===== Provided information =====
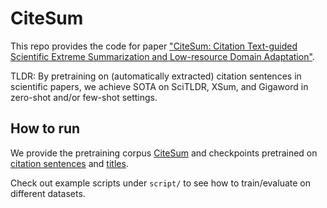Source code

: # CiteSum
This repo provides the code for paper ["CiteSum: Citation Text-guided Scientific Extreme Summarization and Low-resource Domain Adaptation"](#).

TLDR: By pretraining on (automatically extracted) citation sentences in scientific papers, we achieve SOTA on SciTLDR, XSum, and Gigaword in zero-shot and/or few-shot settings.


## How to run
We provide the pretraining corpus [CiteSum](https://drive.google.com/file/d/1ndHCREXGSPnDUNllladh9qCtayqbXAfJ/view?usp=sharing) and checkpoints pretrained on [citation sentences](https://drive.google.com/drive/folders/1M76z4GDToTPEUzsQLfqKHP4p44t2tSls?usp=sharing) and [titles](https://drive.google.com/drive/folders/1Hr4EiMsmsQZb2HG4KF0jw4Anx9Ds8_Wp?usp=sharing).

Check out example scripts under `script/` to see how to train/evaluate on different datasets.




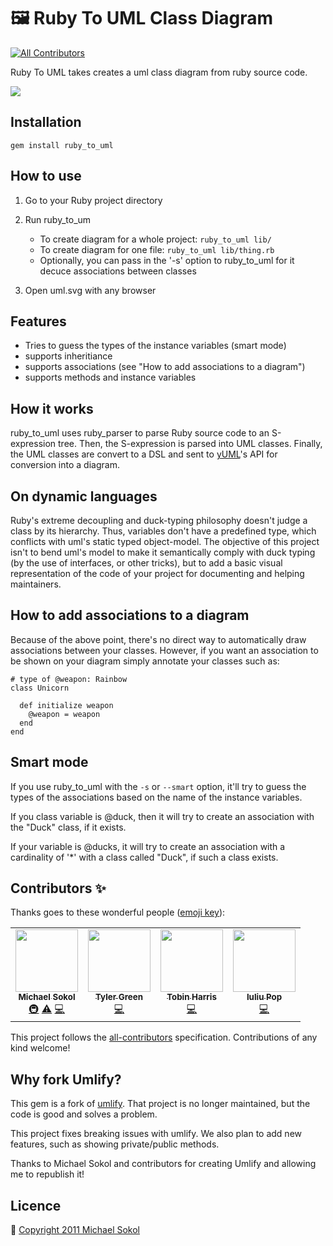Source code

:# 🖼️ Ruby To UML Class Diagram
<!-- ALL-CONTRIBUTORS-BADGE:START - Do not remove or modify this section -->
[![All Contributors](https://img.shields.io/badge/all_contributors-4-orange.svg?style=flat-square)](#contributors-)
<!-- ALL-CONTRIBUTORS-BADGE:END -->

Ruby To UML takes creates a uml class diagram from ruby source code.

![][uml_diagram_demo]

Installation
------------

    gem install ruby_to_uml

How to use
----------

1. Go to your Ruby project directory

2. Run ruby_to_um
    * To create diagram for a whole project: `ruby_to_uml lib/`
    * To create diagram for one file: `ruby_to_uml lib/thing.rb`
    * Optionally, you can pass in the '-s' option to ruby_to_uml for it decuce associations between classes

3. Open uml.svg with any browser

Features
--------

* Tries to guess the types of the instance variables (smart mode)
* supports inheritiance
* supports associations (see "How to add associations to a diagram")
* supports methods and instance variables

How it works
------------

ruby_to_uml uses ruby_parser to parse Ruby source code to an S-expression tree. Then, the S-expression is parsed into UML classes. Finally, the UML classes are convert to a DSL and sent to [yUML](http://yuml.me/)'s API for conversion into a diagram.

On dynamic languages
--------------------

Ruby's extreme decoupling and duck-typing philosophy doesn't judge a class by its hierarchy.
Thus, variables don't have a predefined type, which conflicts with uml's static typed object-model.
The objective of this project isn't to bend uml's model to make it semantically comply with
duck typing (by the use of interfaces, or other tricks), but to add a basic visual representation
of the code of your project for documenting and helping maintainers.

How to add associations to a diagram
------------------------------------

Because of the above point, there's no direct way to automatically draw associations between your
classes. However, if you want an association to be shown on your diagram simply annotate your classes such as:

    # type of @weapon: Rainbow
    class Unicorn

      def initialize weapon
        @weapon = weapon
      end
    end

Smart mode
----------

If you use ruby_to_uml with the `-s` or `--smart` option, it'll try to guess
the types of the associations based on the name of the instance
variables.

If you class variable is @duck, then it will try to create an
association with the "Duck" class, if it exists.

If your variable is @ducks, it will try to create an association with a
cardinality of '*' with a class called "Duck", if such a class exists.

## Contributors ✨

Thanks goes to these wonderful people ([emoji key](https://allcontributors.org/docs/en/emoji-key)):

<!-- ALL-CONTRIBUTORS-LIST:START - Do not remove or modify this section -->
<!-- prettier-ignore-start -->
<!-- markdownlint-disable -->
<table>
  <tr>
    <td align="center"><a href="https://github.com/mikaa123"><img src="https://avatars.githubusercontent.com/u/428280?v=4?s=100" width="100px;" alt=""/><br /><sub><b>Michael Sokol</b></sub></a><br /><a href="#infra-mikaa123" title="Infrastructure (Hosting, Build-Tools, etc)">🚇</a> <a href="https://github.com/iulspop/ruby_to_uml/commits?author=mikaa123" title="Tests">⚠️</a> <a href="https://github.com/iulspop/ruby_to_uml/commits?author=mikaa123" title="Code">💻</a></td>
    <td align="center"><a href="http://treewalker.wordpress.com"><img src="https://avatars.githubusercontent.com/u/38147?v=4?s=100" width="100px;" alt=""/><br /><sub><b>Tyler Green</b></sub></a><br /><a href="https://github.com/iulspop/ruby_to_uml/commits?author=tylergreen" title="Code">💻</a></td>
    <td align="center"><a href="http://tobinharris.com"><img src="https://avatars.githubusercontent.com/u/25578?v=4?s=100" width="100px;" alt=""/><br /><sub><b>Tobin Harris</b></sub></a><br /><a href="https://github.com/iulspop/ruby_to_uml/commits?author=tobinharris" title="Code">💻</a></td>
    <td align="center"><a href="https://github.com/iulspop"><img src="https://avatars.githubusercontent.com/u/53665722?v=4?s=100" width="100px;" alt=""/><br /><sub><b>Iuliu Pop</b></sub></a><br /><a href="https://github.com/iulspop/ruby_to_uml/commits?author=iulspop" title="Code">💻</a></td>
  </tr>
</table>

<!-- markdownlint-restore -->
<!-- prettier-ignore-end -->

<!-- ALL-CONTRIBUTORS-LIST:END -->

This project follows the [all-contributors](https://github.com/all-contributors/all-contributors) specification. Contributions of any kind welcome!

Why fork Umlify?
------------

This gem is a fork of [umlify](https://github.com/mikaa123/umlify).
That project is no longer maintained, but the code is good and solves a problem.

This project fixes breaking issues with umlify. We also plan to add new features, such as showing private/public methods.

Thanks to Michael Sokol and contributors for creating Umlify and allowing me to republish it!

Licence
-------

💁 [Copyright 2011 Michael Sokol][license]


<!-- Links -->

[license]: https://github.com/iulspop/ruby_to_uml/blob/master/LICENSE.md

<!-- Demo images -->

[uml_diagram_demo]: https://github.com/iulspop/ruby_to_uml/blob/master/docs/UML_diagram_demo.svg?raw=true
=====
When you retype the listing above, keep each line exactly as written and drop the pictures.

Solution to the problem ▸
Source code

: # CiteSum
This repo provides the code for paper ["CiteSum: Citation Text-guided Scientific Extreme Summarization and Low-resource Domain Adaptation"](#).

TLDR: By pretraining on (automatically extracted) citation sentences in scientific papers, we achieve SOTA on SciTLDR, XSum, and Gigaword in zero-shot and/or few-shot settings.


## How to run
We provide the pretraining corpus [CiteSum](https://drive.google.com/file/d/1ndHCREXGSPnDUNllladh9qCtayqbXAfJ/view?usp=sharing) and checkpoints pretrained on [citation sentences](https://drive.google.com/drive/folders/1M76z4GDToTPEUzsQLfqKHP4p44t2tSls?usp=sharing) and [titles](https://drive.google.com/drive/folders/1Hr4EiMsmsQZb2HG4KF0jw4Anx9Ds8_Wp?usp=sharing).

Check out example scripts under `script/` to see how to train/evaluate on different datasets.




Source code

:# 🖼️ Ruby To UML Class Diagram
<!-- ALL-CONTRIBUTORS-BADGE:START - Do not remove or modify this section -->
[![All Contributors](https://img.shields.io/badge/all_contributors-4-orange.svg?style=flat-square)](#contributors-)
<!-- ALL-CONTRIBUTORS-BADGE:END -->

Ruby To UML takes creates a uml class diagram from ruby source code.

![][uml_diagram_demo]

Installation
------------

    gem install ruby_to_uml

How to use
----------

1. Go to your Ruby project directory

2. Run ruby_to_um
    * To create diagram for a whole project: `ruby_to_uml lib/`
    * To create diagram for one file: `ruby_to_uml lib/thing.rb`
    * Optionally, you can pass in the '-s' option to ruby_to_uml for it decuce associations between classes

3. Open uml.svg with any browser

Features
--------

* Tries to guess the types of the instance variables (smart mode)
* supports inheritiance
* supports associations (see "How to add associations to a diagram")
* supports methods and instance variables

How it works
------------

ruby_to_uml uses ruby_parser to parse Ruby source code to an S-expression tree. Then, the S-expression is parsed into UML classes. Finally, the UML classes are convert to a DSL and sent to [yUML](http://yuml.me/)'s API for conversion into a diagram.

On dynamic languages
--------------------

Ruby's extreme decoupling and duck-typing philosophy doesn't judge a class by its hierarchy.
Thus, variables don't have a predefined type, which conflicts with uml's static typed object-model.
The objective of this project isn't to bend uml's model to make it semantically comply with
duck typing (by the use of interfaces, or other tricks), but to add a basic visual representation
of the code of your project for documenting and helping maintainers.

How to add associations to a diagram
------------------------------------

Because of the above point, there's no direct way to automatically draw associations between your
classes. However, if you want an association to be shown on your diagram simply annotate your classes such as:

    # type of @weapon: Rainbow
    class Unicorn

      def initialize weapon
        @weapon = weapon
      end
    end

Smart mode
----------

If you use ruby_to_uml with the `-s` or `--smart` option, it'll try to guess
the types of the associations based on the name of the instance
variables.

If you class variable is @duck, then it will try to create an
association with the "Duck" class, if it exists.

If your variable is @ducks, it will try to create an association with a
cardinality of '*' with a class called "Duck", if such a class exists.

## Contributors ✨

Thanks goes to these wonderful people ([emoji key](https://allcontributors.org/docs/en/emoji-key)):

<!-- ALL-CONTRIBUTORS-LIST:START - Do not remove or modify this section -->
<!-- prettier-ignore-start -->
<!-- markdownlint-disable -->
<table>
  <tr>
    <td align="center"><a href="https://github.com/mikaa123"><img src="https://avatars.githubusercontent.com/u/428280?v=4?s=100" width="100px;" alt=""/><br /><sub><b>Michael Sokol</b></sub></a><br /><a href="#infra-mikaa123" title="Infrastructure (Hosting, Build-Tools, etc)">🚇</a> <a href="https://github.com/iulspop/ruby_to_uml/commits?author=mikaa123" title="Tests">⚠️</a> <a href="https://github.com/iulspop/ruby_to_uml/commits?author=mikaa123" title="Code">💻</a></td>
    <td align="center"><a href="http://treewalker.wordpress.com"><img src="https://avatars.githubusercontent.com/u/38147?v=4?s=100" width="100px;" alt=""/><br /><sub><b>Tyler Green</b></sub></a><br /><a href="https://github.com/iulspop/ruby_to_uml/commits?author=tylergreen" title="Code">💻</a></td>
    <td align="center"><a href="http://tobinharris.com"><img src="https://avatars.githubusercontent.com/u/25578?v=4?s=100" width="100px;" alt=""/><br /><sub><b>Tobin Harris</b></sub></a><br /><a href="https://github.com/iulspop/ruby_to_uml/commits?author=tobinharris" title="Code">💻</a></td>
    <td align="center"><a href="https://github.com/iulspop"><img src="https://avatars.githubusercontent.com/u/53665722?v=4?s=100" width="100px;" alt=""/><br /><sub><b>Iuliu Pop</b></sub></a><br /><a href="https://github.com/iulspop/ruby_to_uml/commits?author=iulspop" title="Code">💻</a></td>
  </tr>
</table>

<!-- markdownlint-restore -->
<!-- prettier-ignore-end -->

<!-- ALL-CONTRIBUTORS-LIST:END -->

This project follows the [all-contributors](https://github.com/all-contributors/all-contributors) specification. Contributions of any kind welcome!

Why fork Umlify?
------------

This gem is a fork of [umlify](https://github.com/mikaa123/umlify).
That project is no longer maintained, but the code is good and solves a problem.

This project fixes breaking issues with umlify. We also plan to add new features, such as showing private/public methods.

Thanks to Michael Sokol and contributors for creating Umlify and allowing me to republish it!

Licence
-------

💁 [Copyright 2011 Michael Sokol][license]


<!-- Links -->

[license]: https://github.com/iulspop/ruby_to_uml/blob/master/LICENSE.md

<!-- Demo images -->

[uml_diagram_demo]: https://github.com/iulspop/ruby_to_uml/blob/master/docs/UML_diagram_demo.svg?raw=true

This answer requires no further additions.